Produce all the records again exactly as they stand.
··· Records to process
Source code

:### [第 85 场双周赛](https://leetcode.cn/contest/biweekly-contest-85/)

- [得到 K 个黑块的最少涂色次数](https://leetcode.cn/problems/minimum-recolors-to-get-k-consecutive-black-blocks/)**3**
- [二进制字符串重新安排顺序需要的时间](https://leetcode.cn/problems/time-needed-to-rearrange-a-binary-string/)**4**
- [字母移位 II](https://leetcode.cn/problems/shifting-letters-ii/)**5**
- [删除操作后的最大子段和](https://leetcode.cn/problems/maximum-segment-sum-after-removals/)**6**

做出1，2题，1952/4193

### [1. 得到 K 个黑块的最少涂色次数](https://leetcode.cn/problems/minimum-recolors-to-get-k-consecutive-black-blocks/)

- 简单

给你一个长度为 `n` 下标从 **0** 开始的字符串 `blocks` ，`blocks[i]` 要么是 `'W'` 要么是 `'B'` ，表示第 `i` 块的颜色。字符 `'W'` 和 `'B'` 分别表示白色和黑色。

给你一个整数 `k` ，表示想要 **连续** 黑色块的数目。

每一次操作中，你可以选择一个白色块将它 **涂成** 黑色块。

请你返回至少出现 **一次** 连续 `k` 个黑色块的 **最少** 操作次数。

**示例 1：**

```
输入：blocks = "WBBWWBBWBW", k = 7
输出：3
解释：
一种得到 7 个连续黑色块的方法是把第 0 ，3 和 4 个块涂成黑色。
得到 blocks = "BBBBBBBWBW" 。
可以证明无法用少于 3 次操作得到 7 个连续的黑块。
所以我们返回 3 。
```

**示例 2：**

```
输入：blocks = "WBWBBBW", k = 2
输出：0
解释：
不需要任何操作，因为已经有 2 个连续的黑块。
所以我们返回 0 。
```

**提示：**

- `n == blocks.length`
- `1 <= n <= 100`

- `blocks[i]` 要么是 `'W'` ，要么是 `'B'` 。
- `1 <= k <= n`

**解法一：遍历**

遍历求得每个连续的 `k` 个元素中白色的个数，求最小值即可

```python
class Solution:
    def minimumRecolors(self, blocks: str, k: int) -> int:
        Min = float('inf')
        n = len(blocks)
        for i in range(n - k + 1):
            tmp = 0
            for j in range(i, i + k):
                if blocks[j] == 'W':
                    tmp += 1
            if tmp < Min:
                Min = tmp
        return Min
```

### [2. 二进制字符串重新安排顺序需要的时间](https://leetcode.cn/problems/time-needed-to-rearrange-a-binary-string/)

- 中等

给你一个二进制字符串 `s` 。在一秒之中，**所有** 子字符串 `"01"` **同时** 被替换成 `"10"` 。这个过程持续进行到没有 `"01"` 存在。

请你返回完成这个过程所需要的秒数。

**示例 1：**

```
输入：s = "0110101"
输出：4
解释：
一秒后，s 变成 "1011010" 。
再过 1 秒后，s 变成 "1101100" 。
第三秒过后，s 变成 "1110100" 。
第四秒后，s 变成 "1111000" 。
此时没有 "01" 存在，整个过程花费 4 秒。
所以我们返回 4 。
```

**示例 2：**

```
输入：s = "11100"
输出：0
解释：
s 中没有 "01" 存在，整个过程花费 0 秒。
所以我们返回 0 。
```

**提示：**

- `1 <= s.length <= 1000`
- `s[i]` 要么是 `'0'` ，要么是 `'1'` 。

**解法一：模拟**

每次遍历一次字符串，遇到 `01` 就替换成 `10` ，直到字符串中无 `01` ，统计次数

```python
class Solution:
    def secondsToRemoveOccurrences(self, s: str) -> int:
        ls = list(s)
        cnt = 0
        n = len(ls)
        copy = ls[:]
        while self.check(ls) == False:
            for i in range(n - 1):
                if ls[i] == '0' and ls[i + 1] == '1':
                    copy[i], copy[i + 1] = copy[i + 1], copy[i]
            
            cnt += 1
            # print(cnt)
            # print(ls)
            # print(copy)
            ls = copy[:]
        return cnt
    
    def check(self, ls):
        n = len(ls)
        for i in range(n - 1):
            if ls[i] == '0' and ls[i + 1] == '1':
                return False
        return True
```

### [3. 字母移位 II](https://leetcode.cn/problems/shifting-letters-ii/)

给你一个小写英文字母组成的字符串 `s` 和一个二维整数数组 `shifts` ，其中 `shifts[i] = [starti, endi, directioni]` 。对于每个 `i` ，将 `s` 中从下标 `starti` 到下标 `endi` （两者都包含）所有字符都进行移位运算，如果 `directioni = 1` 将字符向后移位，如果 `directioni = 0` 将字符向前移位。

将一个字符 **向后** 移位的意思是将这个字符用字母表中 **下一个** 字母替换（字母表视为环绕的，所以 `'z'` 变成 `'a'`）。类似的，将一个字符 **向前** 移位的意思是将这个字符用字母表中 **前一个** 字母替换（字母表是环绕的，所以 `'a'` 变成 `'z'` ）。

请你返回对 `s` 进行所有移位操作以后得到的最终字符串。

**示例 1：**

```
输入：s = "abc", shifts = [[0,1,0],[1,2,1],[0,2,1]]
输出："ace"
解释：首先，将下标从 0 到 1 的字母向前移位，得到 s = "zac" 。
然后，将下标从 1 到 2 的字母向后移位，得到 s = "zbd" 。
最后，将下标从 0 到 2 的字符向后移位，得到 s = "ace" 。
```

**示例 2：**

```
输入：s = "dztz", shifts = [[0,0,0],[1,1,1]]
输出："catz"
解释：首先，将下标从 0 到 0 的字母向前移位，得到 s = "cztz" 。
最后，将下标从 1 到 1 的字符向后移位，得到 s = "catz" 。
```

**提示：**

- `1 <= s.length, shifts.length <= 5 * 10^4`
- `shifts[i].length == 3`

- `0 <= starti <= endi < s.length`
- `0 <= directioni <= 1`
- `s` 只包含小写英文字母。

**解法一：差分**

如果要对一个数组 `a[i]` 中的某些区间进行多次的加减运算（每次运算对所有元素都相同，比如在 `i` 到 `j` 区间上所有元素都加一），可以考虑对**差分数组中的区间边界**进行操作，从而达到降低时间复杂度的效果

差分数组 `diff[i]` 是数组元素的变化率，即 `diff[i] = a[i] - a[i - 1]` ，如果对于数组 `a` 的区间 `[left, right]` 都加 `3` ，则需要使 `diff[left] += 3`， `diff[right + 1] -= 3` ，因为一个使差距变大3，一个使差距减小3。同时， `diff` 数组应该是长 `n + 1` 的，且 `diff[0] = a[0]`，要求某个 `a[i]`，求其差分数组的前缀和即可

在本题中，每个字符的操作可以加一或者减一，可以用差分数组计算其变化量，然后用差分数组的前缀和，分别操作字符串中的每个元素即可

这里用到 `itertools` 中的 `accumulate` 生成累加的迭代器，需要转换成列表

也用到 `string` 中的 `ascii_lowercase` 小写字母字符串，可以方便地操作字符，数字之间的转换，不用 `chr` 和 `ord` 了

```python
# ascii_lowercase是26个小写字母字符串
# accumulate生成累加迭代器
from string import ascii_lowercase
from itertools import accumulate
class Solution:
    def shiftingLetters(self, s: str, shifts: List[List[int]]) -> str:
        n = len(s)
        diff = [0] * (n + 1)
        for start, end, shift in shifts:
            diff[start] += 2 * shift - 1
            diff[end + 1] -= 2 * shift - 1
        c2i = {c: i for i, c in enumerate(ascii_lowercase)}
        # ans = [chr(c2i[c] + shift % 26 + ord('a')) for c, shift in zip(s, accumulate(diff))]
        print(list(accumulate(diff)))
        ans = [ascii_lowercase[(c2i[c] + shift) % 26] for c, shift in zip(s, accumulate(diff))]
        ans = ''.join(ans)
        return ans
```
······
**Final answer**
Source code

:### [第 85 场双周赛](https://leetcode.cn/contest/biweekly-contest-85/)

- [得到 K 个黑块的最少涂色次数](https://leetcode.cn/problems/minimum-recolors-to-get-k-consecutive-black-blocks/)**3**
- [二进制字符串重新安排顺序需要的时间](https://leetcode.cn/problems/time-needed-to-rearrange-a-binary-string/)**4**
- [字母移位 II](https://leetcode.cn/problems/shifting-letters-ii/)**5**
- [删除操作后的最大子段和](https://leetcode.cn/problems/maximum-segment-sum-after-removals/)**6**

做出1，2题，1952/4193

### [1. 得到 K 个黑块的最少涂色次数](https://leetcode.cn/problems/minimum-recolors-to-get-k-consecutive-black-blocks/)

- 简单

给你一个长度为 `n` 下标从 **0** 开始的字符串 `blocks` ，`blocks[i]` 要么是 `'W'` 要么是 `'B'` ，表示第 `i` 块的颜色。字符 `'W'` 和 `'B'` 分别表示白色和黑色。

给你一个整数 `k` ，表示想要 **连续** 黑色块的数目。

每一次操作中，你可以选择一个白色块将它 **涂成** 黑色块。

请你返回至少出现 **一次** 连续 `k` 个黑色块的 **最少** 操作次数。

**示例 1：**

```
输入：blocks = "WBBWWBBWBW", k = 7
输出：3
解释：
一种得到 7 个连续黑色块的方法是把第 0 ，3 和 4 个块涂成黑色。
得到 blocks = "BBBBBBBWBW" 。
可以证明无法用少于 3 次操作得到 7 个连续的黑块。
所以我们返回 3 。
```

**示例 2：**

```
输入：blocks = "WBWBBBW", k = 2
输出：0
解释：
不需要任何操作，因为已经有 2 个连续的黑块。
所以我们返回 0 。
```

**提示：**

- `n == blocks.length`
- `1 <= n <= 100`

- `blocks[i]` 要么是 `'W'` ，要么是 `'B'` 。
- `1 <= k <= n`

**解法一：遍历**

遍历求得每个连续的 `k` 个元素中白色的个数，求最小值即可

```python
class Solution:
    def minimumRecolors(self, blocks: str, k: int) -> int:
        Min = float('inf')
        n = len(blocks)
        for i in range(n - k + 1):
            tmp = 0
            for j in range(i, i + k):
                if blocks[j] == 'W':
                    tmp += 1
            if tmp < Min:
                Min = tmp
        return Min
```

### [2. 二进制字符串重新安排顺序需要的时间](https://leetcode.cn/problems/time-needed-to-rearrange-a-binary-string/)

- 中等

给你一个二进制字符串 `s` 。在一秒之中，**所有** 子字符串 `"01"` **同时** 被替换成 `"10"` 。这个过程持续进行到没有 `"01"` 存在。

请你返回完成这个过程所需要的秒数。

**示例 1：**

```
输入：s = "0110101"
输出：4
解释：
一秒后，s 变成 "1011010" 。
再过 1 秒后，s 变成 "1101100" 。
第三秒过后，s 变成 "1110100" 。
第四秒后，s 变成 "1111000" 。
此时没有 "01" 存在，整个过程花费 4 秒。
所以我们返回 4 。
```

**示例 2：**

```
输入：s = "11100"
输出：0
解释：
s 中没有 "01" 存在，整个过程花费 0 秒。
所以我们返回 0 。
```

**提示：**

- `1 <= s.length <= 1000`
- `s[i]` 要么是 `'0'` ，要么是 `'1'` 。

**解法一：模拟**

每次遍历一次字符串，遇到 `01` 就替换成 `10` ，直到字符串中无 `01` ，统计次数

```python
class Solution:
    def secondsToRemoveOccurrences(self, s: str) -> int:
        ls = list(s)
        cnt = 0
        n = len(ls)
        copy = ls[:]
        while self.check(ls) == False:
            for i in range(n - 1):
                if ls[i] == '0' and ls[i + 1] == '1':
                    copy[i], copy[i + 1] = copy[i + 1], copy[i]
            
            cnt += 1
            # print(cnt)
            # print(ls)
            # print(copy)
            ls = copy[:]
        return cnt
    
    def check(self, ls):
        n = len(ls)
        for i in range(n - 1):
            if ls[i] == '0' and ls[i + 1] == '1':
                return False
        return True
```

### [3. 字母移位 II](https://leetcode.cn/problems/shifting-letters-ii/)

给你一个小写英文字母组成的字符串 `s` 和一个二维整数数组 `shifts` ，其中 `shifts[i] = [starti, endi, directioni]` 。对于每个 `i` ，将 `s` 中从下标 `starti` 到下标 `endi` （两者都包含）所有字符都进行移位运算，如果 `directioni = 1` 将字符向后移位，如果 `directioni = 0` 将字符向前移位。

将一个字符 **向后** 移位的意思是将这个字符用字母表中 **下一个** 字母替换（字母表视为环绕的，所以 `'z'` 变成 `'a'`）。类似的，将一个字符 **向前** 移位的意思是将这个字符用字母表中 **前一个** 字母替换（字母表是环绕的，所以 `'a'` 变成 `'z'` ）。

请你返回对 `s` 进行所有移位操作以后得到的最终字符串。

**示例 1：**

```
输入：s = "abc", shifts = [[0,1,0],[1,2,1],[0,2,1]]
输出："ace"
解释：首先，将下标从 0 到 1 的字母向前移位，得到 s = "zac" 。
然后，将下标从 1 到 2 的字母向后移位，得到 s = "zbd" 。
最后，将下标从 0 到 2 的字符向后移位，得到 s = "ace" 。
```

**示例 2：**

```
输入：s = "dztz", shifts = [[0,0,0],[1,1,1]]
输出："catz"
解释：首先，将下标从 0 到 0 的字母向前移位，得到 s = "cztz" 。
最后，将下标从 1 到 1 的字符向后移位，得到 s = "catz" 。
```

**提示：**

- `1 <= s.length, shifts.length <= 5 * 10^4`
- `shifts[i].length == 3`

- `0 <= starti <= endi < s.length`
- `0 <= directioni <= 1`
- `s` 只包含小写英文字母。

**解法一：差分**

如果要对一个数组 `a[i]` 中的某些区间进行多次的加减运算（每次运算对所有元素都相同，比如在 `i` 到 `j` 区间上所有元素都加一），可以考虑对**差分数组中的区间边界**进行操作，从而达到降低时间复杂度的效果

差分数组 `diff[i]` 是数组元素的变化率，即 `diff[i] = a[i] - a[i - 1]` ，如果对于数组 `a` 的区间 `[left, right]` 都加 `3` ，则需要使 `diff[left] += 3`， `diff[right + 1] -= 3` ，因为一个使差距变大3，一个使差距减小3。同时， `diff` 数组应该是长 `n + 1` 的，且 `diff[0] = a[0]`，要求某个 `a[i]`，求其差分数组的前缀和即可

在本题中，每个字符的操作可以加一或者减一，可以用差分数组计算其变化量，然后用差分数组的前缀和，分别操作字符串中的每个元素即可

这里用到 `itertools` 中的 `accumulate` 生成累加的迭代器，需要转换成列表

也用到 `string` 中的 `ascii_lowercase` 小写字母字符串，可以方便地操作字符，数字之间的转换，不用 `chr` 和 `ord` 了

```python
# ascii_lowercase是26个小写字母字符串
# accumulate生成累加迭代器
from string import ascii_lowercase
from itertools import accumulate
class Solution:
    def shiftingLetters(self, s: str, shifts: List[List[int]]) -> str:
        n = len(s)
        diff = [0] * (n + 1)
        for start, end, shift in shifts:
            diff[start] += 2 * shift - 1
            diff[end + 1] -= 2 * shift - 1
        c2i = {c: i for i, c in enumerate(ascii_lowercase)}
        # ans = [chr(c2i[c] + shift % 26 + ord('a')) for c, shift in zip(s, accumulate(diff))]
        print(list(accumulate(diff)))
        ans = [ascii_lowercase[(c2i[c] + shift) % 26] for c, shift in zip(s, accumulate(diff))]
        ans = ''.join(ans)
        return ans
```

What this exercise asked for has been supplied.